Task directions
Only one stretch of the records below is wanted: the lines from the one holding "along with several" through the one holding "discover -a metric". Return it exactly, both ends included.

═════ Supplied records

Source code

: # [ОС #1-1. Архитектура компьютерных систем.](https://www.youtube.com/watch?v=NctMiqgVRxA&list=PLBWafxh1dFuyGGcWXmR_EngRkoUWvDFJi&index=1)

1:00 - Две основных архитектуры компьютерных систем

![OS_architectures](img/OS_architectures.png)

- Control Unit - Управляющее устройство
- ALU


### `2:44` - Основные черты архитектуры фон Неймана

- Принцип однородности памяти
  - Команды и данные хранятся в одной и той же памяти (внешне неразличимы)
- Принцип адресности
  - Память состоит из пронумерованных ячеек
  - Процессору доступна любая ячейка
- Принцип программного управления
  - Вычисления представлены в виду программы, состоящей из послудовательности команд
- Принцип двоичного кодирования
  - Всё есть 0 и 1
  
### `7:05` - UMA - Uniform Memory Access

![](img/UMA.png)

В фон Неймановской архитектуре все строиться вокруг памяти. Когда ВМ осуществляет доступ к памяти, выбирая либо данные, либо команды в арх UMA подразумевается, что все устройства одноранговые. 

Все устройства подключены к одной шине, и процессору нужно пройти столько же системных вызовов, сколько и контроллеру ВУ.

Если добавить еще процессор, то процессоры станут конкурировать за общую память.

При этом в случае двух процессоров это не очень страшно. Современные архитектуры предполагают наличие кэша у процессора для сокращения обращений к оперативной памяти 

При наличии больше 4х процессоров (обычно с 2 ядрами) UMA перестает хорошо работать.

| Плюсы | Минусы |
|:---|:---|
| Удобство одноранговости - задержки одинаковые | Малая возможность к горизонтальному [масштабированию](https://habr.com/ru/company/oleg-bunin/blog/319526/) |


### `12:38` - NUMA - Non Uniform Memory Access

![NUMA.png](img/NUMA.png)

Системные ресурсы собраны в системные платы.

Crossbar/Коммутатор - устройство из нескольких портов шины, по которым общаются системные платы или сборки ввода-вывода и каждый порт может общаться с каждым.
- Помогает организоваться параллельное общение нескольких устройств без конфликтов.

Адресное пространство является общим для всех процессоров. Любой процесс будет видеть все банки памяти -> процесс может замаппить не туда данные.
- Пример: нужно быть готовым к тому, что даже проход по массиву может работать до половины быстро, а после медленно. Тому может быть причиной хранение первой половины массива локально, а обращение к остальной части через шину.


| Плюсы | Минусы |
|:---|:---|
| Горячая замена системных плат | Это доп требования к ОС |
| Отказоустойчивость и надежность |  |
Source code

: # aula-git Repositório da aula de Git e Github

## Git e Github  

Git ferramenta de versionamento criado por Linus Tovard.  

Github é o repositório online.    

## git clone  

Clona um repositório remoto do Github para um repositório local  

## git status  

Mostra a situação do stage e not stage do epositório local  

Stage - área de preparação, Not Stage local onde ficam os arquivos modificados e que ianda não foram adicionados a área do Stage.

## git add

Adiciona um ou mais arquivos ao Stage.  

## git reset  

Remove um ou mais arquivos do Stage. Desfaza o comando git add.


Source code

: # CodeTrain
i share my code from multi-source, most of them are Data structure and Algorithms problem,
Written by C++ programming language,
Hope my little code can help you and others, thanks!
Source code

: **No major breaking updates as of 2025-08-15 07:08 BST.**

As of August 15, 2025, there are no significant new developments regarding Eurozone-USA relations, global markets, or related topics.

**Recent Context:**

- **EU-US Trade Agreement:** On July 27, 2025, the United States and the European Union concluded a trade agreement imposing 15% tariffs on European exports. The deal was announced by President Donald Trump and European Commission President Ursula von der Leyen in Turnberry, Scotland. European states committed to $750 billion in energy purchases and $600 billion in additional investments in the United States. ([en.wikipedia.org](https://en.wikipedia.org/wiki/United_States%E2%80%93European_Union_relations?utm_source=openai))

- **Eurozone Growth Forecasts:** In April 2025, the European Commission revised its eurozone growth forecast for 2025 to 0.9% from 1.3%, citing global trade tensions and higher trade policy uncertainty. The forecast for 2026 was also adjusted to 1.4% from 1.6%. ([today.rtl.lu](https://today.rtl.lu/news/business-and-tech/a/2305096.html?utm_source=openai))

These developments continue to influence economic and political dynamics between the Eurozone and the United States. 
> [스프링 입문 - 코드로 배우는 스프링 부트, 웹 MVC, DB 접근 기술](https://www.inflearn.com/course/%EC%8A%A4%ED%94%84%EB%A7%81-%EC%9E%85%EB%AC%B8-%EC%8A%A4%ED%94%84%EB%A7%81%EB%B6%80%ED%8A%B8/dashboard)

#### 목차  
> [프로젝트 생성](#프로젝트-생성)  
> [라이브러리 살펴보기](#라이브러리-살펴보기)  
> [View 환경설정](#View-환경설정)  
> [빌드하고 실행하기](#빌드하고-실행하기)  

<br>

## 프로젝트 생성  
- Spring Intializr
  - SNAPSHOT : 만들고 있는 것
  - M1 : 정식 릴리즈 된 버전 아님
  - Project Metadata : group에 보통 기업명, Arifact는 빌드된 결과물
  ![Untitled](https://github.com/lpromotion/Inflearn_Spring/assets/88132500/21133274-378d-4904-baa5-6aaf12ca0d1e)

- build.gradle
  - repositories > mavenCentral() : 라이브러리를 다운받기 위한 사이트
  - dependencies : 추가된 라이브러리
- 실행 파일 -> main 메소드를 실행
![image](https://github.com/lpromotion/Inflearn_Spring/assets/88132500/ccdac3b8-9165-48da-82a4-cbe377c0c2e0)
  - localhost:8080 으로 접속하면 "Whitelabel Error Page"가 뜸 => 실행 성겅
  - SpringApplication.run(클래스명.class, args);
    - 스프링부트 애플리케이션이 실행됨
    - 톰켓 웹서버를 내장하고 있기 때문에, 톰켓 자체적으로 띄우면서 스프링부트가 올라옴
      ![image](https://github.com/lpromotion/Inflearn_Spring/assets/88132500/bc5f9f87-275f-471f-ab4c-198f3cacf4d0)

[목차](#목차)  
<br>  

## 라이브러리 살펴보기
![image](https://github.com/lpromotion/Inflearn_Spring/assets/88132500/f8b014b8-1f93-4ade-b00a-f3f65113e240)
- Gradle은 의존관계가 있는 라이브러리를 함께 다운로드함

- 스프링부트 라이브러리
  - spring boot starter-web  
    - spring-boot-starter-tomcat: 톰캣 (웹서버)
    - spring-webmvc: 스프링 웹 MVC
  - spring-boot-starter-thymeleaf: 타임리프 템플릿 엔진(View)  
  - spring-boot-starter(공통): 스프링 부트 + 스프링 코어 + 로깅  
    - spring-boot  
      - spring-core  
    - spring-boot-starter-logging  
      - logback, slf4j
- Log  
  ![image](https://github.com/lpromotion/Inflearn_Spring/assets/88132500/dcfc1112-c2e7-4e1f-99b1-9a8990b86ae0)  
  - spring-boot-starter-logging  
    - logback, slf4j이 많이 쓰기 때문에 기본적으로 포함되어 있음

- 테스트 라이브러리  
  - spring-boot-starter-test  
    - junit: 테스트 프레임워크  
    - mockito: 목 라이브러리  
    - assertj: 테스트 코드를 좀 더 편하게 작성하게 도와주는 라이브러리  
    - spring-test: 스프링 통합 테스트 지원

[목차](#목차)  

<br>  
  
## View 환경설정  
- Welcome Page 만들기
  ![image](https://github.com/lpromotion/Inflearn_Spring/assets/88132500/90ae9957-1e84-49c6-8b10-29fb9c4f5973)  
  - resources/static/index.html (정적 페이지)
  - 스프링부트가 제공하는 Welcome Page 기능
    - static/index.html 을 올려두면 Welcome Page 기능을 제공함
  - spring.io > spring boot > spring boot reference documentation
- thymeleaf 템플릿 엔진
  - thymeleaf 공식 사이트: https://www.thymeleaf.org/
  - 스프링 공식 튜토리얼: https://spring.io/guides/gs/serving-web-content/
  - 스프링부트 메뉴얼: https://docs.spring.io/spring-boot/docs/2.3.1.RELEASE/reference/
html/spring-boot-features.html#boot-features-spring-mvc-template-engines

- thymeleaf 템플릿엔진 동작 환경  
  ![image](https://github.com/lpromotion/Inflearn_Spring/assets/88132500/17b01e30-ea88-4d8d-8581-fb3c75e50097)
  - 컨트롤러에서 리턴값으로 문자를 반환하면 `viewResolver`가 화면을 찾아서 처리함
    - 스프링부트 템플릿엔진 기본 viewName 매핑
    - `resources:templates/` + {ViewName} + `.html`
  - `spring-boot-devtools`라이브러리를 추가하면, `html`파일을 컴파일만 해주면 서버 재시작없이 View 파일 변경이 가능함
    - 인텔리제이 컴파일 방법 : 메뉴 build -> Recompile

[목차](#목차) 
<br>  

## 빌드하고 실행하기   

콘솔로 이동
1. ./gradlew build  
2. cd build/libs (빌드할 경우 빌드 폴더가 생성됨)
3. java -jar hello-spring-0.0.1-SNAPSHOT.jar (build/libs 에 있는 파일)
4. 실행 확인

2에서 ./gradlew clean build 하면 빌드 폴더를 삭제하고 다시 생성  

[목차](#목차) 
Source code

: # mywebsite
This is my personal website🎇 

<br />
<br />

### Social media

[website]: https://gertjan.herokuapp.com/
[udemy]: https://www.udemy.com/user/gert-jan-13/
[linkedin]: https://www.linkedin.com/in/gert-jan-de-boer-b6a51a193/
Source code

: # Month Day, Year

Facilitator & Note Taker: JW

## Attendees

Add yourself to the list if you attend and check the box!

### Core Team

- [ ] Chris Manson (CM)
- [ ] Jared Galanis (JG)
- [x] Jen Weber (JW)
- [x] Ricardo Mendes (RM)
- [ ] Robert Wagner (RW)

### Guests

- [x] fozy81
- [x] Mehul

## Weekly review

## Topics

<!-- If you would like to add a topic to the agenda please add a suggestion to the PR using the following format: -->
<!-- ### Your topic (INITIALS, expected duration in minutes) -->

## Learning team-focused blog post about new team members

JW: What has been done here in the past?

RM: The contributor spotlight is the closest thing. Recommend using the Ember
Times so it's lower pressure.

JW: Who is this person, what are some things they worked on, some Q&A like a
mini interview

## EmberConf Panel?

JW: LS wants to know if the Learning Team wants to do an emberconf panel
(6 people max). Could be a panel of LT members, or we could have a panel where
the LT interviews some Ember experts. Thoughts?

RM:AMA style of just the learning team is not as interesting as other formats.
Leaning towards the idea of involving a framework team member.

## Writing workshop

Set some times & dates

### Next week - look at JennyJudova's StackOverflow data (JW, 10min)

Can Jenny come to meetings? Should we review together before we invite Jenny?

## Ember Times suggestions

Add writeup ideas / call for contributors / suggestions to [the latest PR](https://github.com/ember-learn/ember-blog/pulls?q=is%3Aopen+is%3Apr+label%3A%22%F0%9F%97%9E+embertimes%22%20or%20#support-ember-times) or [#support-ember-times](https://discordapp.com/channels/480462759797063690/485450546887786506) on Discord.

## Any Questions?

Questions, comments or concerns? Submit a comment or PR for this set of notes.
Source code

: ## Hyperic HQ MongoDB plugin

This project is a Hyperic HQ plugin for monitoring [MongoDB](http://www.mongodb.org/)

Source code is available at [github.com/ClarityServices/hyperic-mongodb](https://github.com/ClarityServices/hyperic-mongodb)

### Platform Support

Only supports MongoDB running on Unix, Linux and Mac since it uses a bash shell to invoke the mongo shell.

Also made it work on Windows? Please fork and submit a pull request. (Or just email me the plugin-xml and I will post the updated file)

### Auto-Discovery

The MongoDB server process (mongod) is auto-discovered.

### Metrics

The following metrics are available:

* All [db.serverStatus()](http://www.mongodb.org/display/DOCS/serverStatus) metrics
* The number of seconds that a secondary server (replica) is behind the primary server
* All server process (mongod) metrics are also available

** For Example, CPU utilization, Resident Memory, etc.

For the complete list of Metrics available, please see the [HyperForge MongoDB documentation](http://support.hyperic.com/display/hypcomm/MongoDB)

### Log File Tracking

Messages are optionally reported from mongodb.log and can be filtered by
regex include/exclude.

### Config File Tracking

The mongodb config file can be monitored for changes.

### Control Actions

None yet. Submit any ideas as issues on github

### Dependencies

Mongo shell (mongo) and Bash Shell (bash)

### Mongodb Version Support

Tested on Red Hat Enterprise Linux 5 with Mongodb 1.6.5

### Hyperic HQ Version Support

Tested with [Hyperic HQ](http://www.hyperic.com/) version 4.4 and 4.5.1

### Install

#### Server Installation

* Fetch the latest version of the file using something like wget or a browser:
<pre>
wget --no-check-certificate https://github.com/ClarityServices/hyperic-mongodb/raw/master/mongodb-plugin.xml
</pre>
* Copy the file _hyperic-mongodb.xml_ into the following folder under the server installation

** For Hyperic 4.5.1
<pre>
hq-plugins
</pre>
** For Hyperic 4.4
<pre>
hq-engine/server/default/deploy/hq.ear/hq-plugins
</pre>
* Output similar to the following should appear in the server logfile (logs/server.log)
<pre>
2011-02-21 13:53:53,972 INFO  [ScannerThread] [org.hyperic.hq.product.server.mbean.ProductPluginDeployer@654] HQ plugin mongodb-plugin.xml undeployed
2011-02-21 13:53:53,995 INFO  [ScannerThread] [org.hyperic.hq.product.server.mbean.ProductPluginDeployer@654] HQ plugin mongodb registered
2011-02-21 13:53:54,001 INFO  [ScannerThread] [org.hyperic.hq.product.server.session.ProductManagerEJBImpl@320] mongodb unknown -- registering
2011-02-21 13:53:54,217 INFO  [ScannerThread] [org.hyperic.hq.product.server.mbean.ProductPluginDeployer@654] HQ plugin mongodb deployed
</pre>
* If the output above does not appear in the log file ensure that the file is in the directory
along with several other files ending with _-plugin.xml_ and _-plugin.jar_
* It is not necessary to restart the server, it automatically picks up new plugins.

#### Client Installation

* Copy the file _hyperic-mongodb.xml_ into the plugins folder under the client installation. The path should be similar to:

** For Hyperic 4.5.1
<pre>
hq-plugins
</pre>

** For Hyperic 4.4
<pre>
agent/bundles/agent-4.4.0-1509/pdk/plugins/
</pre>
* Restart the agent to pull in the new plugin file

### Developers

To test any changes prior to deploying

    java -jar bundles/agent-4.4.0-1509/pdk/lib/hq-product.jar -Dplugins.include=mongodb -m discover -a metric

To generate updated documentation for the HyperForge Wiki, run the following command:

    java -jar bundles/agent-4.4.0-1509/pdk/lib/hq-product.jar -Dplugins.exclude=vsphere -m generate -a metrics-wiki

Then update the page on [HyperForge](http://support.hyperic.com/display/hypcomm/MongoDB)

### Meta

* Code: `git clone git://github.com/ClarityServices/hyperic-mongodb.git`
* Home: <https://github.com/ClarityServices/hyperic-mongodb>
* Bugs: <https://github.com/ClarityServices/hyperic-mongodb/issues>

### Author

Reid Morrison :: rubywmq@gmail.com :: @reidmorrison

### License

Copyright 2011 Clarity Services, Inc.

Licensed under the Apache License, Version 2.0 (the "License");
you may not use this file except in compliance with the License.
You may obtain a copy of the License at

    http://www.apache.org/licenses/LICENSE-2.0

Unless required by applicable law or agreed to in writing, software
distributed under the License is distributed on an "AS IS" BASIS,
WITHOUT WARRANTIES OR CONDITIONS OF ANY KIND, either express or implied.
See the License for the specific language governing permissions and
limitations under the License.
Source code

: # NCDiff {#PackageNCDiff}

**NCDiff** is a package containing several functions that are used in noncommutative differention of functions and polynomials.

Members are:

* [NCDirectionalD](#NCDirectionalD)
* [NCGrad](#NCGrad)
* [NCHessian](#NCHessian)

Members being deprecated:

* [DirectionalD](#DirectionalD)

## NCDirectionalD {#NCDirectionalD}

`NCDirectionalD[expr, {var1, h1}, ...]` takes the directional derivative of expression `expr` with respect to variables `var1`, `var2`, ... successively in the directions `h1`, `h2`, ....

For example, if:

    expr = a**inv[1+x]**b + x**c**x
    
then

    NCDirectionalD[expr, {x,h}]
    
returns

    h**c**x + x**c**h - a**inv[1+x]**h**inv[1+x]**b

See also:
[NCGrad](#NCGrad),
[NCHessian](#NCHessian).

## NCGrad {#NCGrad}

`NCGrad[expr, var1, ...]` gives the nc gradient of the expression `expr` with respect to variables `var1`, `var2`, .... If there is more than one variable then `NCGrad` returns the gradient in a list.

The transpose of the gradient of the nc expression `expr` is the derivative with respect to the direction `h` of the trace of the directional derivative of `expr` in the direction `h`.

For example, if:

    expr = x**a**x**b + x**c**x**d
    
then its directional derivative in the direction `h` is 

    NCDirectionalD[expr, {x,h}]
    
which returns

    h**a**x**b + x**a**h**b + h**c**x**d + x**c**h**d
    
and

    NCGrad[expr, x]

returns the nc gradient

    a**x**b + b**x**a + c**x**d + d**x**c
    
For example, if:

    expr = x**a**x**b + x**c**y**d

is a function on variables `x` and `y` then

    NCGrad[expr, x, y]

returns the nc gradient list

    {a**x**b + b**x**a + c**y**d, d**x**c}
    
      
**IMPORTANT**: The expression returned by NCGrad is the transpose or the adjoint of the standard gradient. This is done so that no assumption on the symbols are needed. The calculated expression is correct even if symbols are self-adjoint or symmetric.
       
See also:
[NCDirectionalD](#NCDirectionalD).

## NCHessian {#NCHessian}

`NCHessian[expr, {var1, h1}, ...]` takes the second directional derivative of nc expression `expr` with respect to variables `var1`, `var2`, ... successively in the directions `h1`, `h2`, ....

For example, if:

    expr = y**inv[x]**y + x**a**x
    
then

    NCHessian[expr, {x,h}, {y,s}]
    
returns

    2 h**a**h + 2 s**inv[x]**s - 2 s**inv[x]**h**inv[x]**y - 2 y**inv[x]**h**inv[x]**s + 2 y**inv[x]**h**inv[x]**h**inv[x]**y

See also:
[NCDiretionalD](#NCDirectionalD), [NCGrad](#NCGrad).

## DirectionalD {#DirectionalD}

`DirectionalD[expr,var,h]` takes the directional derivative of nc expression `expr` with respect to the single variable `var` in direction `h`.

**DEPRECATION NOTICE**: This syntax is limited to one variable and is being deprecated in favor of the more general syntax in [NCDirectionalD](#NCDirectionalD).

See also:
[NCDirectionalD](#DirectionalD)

══════════

Written response
along with several other files ending with _-plugin.xml_ and _-plugin.jar_
* It is not necessary to restart the server, it automatically picks up new plugins.

#### Client Installation

* Copy the file _hyperic-mongodb.xml_ into the plugins folder under the client installation. The path should be similar to:

** For Hyperic 4.5.1
<pre>
hq-plugins
</pre>

** For Hyperic 4.4
<pre>
agent/bundles/agent-4.4.0-1509/pdk/plugins/
</pre>
* Restart the agent to pull in the new plugin file

### Developers

To test any changes prior to deploying

    java -jar bundles/agent-4.4.0-1509/pdk/lib/hq-product.jar -Dplugins.include=mongodb -m discover -a metric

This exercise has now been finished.